#### PROBLEM
In the listing that follows, copy out each line that includes the word "Write".

** SOURCE DATA follows **

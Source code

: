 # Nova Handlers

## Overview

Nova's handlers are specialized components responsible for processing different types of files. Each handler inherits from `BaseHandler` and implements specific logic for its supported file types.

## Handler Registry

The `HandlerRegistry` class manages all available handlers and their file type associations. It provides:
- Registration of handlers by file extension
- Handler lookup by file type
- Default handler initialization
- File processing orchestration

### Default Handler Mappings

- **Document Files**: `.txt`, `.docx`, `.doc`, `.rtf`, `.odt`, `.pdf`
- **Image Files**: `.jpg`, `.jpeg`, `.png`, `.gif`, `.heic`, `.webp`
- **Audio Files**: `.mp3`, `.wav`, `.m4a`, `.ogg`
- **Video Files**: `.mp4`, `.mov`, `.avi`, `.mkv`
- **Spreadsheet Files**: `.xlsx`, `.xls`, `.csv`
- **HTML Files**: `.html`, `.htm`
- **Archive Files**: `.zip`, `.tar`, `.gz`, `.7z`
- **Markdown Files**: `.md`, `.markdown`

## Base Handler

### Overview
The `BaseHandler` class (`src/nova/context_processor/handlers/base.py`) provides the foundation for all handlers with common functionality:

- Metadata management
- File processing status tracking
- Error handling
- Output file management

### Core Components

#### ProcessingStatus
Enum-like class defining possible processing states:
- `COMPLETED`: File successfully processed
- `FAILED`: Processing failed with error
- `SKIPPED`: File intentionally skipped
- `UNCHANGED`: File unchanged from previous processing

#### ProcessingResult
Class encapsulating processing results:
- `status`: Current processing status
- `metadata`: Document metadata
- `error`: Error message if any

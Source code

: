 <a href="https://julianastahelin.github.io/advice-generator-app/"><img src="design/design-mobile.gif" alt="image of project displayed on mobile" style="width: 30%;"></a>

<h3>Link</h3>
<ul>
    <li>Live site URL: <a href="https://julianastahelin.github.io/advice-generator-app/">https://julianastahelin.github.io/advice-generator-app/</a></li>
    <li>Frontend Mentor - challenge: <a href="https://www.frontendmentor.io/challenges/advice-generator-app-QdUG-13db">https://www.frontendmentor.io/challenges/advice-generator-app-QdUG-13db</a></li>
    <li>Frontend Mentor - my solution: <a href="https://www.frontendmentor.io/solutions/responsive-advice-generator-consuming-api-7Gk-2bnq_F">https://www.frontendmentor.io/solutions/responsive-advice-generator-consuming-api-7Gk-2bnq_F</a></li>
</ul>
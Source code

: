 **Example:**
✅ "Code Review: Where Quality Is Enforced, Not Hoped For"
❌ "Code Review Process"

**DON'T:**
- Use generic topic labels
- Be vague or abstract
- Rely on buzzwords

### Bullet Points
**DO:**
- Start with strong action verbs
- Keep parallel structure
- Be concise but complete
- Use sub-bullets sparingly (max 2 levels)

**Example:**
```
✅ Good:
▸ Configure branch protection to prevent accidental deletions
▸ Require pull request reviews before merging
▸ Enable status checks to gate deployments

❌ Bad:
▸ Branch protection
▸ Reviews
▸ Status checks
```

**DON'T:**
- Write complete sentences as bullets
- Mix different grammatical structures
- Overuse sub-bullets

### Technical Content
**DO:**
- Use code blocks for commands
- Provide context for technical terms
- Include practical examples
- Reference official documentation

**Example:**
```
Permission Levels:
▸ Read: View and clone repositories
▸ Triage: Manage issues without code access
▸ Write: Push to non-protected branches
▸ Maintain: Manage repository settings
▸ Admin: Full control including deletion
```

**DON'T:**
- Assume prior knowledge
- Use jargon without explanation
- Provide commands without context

** End of SOURCE DATA **
** SOURCE DATA follows **

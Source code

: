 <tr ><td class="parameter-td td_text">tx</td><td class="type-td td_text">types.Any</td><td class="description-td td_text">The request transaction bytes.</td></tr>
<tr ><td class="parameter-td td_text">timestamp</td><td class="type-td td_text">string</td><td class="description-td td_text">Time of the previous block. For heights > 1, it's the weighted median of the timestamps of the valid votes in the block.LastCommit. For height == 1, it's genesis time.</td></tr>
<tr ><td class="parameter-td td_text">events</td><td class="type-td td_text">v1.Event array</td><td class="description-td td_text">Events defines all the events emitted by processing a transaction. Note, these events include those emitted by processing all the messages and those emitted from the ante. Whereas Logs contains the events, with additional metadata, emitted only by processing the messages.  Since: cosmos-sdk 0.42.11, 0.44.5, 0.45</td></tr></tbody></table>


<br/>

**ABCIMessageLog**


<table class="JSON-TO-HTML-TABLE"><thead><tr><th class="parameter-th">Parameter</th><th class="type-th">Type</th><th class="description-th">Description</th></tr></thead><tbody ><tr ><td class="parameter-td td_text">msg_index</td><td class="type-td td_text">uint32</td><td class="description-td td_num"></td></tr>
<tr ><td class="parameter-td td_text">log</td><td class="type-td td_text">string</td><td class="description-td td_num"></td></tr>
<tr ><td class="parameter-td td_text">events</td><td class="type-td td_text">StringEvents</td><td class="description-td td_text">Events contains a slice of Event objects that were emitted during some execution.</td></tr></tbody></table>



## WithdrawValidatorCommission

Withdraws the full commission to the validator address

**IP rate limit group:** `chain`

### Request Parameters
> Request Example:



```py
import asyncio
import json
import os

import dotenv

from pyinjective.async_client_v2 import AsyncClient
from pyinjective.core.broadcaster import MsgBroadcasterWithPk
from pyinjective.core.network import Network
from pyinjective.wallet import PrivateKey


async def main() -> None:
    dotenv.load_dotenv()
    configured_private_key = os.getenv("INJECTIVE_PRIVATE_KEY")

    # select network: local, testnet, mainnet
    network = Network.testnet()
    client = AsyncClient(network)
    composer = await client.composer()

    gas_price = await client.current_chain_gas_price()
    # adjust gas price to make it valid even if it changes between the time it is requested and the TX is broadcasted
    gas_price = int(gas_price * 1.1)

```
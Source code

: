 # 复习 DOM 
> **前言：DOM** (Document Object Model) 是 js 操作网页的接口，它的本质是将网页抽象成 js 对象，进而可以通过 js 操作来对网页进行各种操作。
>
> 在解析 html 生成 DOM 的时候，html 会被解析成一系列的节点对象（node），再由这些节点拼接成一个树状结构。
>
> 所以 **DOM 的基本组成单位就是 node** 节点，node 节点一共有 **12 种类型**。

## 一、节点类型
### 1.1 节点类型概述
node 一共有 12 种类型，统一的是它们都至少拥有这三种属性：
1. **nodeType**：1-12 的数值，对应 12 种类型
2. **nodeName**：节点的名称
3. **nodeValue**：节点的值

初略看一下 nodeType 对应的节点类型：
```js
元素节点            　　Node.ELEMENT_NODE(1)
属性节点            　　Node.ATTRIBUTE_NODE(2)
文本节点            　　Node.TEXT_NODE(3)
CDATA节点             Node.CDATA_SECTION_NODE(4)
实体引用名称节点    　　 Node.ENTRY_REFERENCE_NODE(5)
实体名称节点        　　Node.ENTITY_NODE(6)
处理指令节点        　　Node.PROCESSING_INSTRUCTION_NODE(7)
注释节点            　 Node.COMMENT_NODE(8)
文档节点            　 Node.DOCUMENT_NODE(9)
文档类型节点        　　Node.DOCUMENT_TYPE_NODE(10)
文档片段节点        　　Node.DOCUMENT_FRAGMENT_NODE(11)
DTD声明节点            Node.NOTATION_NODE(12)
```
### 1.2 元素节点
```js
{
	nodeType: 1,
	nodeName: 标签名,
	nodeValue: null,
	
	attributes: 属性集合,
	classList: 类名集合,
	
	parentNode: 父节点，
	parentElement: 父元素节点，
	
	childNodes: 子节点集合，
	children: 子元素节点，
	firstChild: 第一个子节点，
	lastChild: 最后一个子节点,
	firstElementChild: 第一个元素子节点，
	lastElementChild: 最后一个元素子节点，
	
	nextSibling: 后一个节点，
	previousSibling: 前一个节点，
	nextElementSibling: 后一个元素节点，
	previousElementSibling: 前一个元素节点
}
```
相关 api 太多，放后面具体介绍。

** End of SOURCE DATA **

#### ANSWER BOX
- Write complete sentences as bullets
▸ Write: Push to non-protected branches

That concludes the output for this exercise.